● PROBLEM DESCRIPTION
Take the material below and restate it word for word, stopping after the line in which "### 1. Introduction" occurs.

● DATA LISTING

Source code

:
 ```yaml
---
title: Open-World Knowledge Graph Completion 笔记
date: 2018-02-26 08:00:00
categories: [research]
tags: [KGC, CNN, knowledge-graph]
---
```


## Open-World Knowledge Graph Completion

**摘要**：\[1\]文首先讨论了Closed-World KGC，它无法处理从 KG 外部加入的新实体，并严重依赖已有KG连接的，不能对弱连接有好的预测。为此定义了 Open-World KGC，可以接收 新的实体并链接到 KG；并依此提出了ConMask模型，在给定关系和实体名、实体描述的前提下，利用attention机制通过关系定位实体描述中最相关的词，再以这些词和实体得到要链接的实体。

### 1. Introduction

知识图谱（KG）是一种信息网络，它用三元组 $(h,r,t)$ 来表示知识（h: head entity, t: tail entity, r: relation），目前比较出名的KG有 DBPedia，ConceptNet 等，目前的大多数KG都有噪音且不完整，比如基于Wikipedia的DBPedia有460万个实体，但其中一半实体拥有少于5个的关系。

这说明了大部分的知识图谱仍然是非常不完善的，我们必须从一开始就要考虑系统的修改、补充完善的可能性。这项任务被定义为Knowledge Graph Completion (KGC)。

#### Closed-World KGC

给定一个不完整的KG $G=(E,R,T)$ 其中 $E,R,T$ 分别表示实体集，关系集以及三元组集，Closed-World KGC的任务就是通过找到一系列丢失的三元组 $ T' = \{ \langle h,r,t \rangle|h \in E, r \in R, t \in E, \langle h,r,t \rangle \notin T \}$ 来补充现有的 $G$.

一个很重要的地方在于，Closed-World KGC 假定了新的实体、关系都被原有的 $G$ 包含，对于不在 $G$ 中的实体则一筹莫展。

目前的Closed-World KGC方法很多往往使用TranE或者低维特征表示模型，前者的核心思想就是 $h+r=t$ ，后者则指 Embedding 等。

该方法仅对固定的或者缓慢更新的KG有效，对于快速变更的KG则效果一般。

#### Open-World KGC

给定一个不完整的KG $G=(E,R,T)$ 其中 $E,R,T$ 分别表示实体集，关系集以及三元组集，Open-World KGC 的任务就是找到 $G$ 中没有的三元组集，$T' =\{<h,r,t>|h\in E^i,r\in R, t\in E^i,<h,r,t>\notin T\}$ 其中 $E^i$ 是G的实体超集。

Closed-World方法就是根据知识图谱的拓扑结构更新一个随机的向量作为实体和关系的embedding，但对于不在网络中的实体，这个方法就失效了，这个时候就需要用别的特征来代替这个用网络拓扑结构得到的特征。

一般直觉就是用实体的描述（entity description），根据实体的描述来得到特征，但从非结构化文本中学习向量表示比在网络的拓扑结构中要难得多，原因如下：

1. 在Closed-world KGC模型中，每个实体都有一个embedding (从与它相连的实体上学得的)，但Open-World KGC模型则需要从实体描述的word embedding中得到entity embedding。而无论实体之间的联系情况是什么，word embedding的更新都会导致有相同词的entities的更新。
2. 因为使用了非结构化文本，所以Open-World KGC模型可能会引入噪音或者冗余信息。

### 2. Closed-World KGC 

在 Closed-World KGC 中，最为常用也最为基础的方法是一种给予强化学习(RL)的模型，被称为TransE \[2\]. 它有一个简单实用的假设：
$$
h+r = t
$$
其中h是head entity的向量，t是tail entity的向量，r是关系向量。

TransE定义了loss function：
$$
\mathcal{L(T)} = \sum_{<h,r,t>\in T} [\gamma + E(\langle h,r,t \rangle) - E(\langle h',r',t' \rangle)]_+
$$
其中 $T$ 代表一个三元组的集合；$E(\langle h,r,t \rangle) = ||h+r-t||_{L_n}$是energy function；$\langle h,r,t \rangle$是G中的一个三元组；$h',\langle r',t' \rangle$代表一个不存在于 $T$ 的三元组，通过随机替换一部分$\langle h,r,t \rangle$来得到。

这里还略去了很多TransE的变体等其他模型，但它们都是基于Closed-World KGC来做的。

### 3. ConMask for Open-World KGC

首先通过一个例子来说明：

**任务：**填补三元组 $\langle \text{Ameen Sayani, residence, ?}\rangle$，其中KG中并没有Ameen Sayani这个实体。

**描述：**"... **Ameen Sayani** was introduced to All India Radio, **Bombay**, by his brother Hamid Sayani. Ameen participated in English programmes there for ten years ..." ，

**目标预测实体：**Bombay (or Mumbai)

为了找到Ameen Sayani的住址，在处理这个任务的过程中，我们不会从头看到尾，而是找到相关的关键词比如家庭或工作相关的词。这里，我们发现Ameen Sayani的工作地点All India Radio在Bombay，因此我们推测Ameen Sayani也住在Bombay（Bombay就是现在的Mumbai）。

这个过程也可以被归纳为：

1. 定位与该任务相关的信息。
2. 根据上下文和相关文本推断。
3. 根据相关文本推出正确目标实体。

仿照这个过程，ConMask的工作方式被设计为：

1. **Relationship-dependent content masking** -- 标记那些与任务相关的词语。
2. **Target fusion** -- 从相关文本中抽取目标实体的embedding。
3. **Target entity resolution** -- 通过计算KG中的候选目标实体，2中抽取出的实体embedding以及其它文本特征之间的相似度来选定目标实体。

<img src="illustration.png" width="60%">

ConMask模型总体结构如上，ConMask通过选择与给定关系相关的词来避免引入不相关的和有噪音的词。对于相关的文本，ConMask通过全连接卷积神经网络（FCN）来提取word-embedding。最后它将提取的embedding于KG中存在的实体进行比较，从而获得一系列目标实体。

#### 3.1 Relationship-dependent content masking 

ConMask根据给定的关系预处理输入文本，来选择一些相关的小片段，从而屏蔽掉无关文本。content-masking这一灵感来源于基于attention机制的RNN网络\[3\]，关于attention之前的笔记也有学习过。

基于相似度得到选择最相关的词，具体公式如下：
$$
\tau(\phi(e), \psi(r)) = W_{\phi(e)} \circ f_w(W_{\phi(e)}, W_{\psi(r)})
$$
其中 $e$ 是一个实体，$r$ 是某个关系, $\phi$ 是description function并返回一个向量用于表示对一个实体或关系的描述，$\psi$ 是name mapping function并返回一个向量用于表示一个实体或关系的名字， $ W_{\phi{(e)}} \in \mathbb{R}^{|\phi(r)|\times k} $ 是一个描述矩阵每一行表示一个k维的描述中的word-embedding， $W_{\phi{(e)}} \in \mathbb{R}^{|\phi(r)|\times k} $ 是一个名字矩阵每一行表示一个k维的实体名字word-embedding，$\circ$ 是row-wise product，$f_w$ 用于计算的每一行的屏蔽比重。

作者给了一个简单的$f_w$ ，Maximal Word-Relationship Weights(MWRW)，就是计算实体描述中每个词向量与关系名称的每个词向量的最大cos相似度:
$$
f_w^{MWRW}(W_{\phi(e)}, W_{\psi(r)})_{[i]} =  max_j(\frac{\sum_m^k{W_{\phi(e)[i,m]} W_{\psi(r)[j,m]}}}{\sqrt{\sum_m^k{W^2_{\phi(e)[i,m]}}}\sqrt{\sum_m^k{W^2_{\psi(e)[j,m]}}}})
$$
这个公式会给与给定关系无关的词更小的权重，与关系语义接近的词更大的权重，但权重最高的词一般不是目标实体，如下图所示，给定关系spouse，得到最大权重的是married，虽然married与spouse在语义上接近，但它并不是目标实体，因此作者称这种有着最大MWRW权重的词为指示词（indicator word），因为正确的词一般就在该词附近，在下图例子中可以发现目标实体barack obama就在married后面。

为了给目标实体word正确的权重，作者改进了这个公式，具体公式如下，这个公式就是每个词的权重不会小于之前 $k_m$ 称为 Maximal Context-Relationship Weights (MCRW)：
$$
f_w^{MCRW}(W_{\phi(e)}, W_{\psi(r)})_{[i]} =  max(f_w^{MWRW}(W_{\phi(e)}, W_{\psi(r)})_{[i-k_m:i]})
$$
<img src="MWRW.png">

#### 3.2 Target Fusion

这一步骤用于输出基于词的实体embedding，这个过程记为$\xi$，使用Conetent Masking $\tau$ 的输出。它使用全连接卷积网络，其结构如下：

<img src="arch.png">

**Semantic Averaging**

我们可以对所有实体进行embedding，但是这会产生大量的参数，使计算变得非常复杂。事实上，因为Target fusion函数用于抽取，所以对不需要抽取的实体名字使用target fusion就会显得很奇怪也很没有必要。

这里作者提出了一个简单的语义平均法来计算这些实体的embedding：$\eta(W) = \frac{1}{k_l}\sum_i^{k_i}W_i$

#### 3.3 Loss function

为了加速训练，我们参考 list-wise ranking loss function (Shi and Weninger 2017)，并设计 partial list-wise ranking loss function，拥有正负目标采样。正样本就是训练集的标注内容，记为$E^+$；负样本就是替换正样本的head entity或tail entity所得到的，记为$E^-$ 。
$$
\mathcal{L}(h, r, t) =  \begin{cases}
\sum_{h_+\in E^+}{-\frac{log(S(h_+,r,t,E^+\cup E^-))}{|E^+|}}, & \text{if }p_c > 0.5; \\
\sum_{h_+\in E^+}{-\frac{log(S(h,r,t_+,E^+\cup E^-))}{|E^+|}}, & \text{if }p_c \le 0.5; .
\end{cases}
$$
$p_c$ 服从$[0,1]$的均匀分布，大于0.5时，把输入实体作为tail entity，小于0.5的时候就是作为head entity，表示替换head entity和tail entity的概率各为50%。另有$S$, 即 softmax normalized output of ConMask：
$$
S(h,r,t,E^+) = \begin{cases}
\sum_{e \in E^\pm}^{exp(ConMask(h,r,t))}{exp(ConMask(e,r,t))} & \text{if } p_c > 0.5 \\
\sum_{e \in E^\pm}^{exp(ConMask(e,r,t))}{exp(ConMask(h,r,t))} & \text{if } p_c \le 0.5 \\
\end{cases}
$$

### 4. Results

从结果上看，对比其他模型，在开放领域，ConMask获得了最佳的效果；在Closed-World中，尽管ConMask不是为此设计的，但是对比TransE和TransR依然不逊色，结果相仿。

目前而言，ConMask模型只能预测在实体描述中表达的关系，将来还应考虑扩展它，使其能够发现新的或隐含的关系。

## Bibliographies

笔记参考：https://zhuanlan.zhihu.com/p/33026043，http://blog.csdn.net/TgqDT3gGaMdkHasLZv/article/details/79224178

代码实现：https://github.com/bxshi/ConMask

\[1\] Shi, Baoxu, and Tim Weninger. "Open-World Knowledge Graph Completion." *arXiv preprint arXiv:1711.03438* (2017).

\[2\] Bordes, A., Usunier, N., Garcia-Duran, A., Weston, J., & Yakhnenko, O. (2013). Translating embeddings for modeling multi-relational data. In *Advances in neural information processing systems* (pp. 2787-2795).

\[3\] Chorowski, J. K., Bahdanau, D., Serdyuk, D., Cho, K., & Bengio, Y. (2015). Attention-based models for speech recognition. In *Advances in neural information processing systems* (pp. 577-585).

● ANSWER AREA
Source code

:
 ```yaml
---
title: Open-World Knowledge Graph Completion 笔记
date: 2018-02-26 08:00:00
categories: [research]
tags: [KGC, CNN, knowledge-graph]
---
```


## Open-World Knowledge Graph Completion

**摘要**：\[1\]文首先讨论了Closed-World KGC，它无法处理从 KG 外部加入的新实体，并严重依赖已有KG连接的，不能对弱连接有好的预测。为此定义了 Open-World KGC，可以接收 新的实体并链接到 KG；并依此提出了ConMask模型，在给定关系和实体名、实体描述的前提下，利用attention机制通过关系定位实体描述中最相关的词，再以这些词和实体得到要链接的实体。

### 1. Introduction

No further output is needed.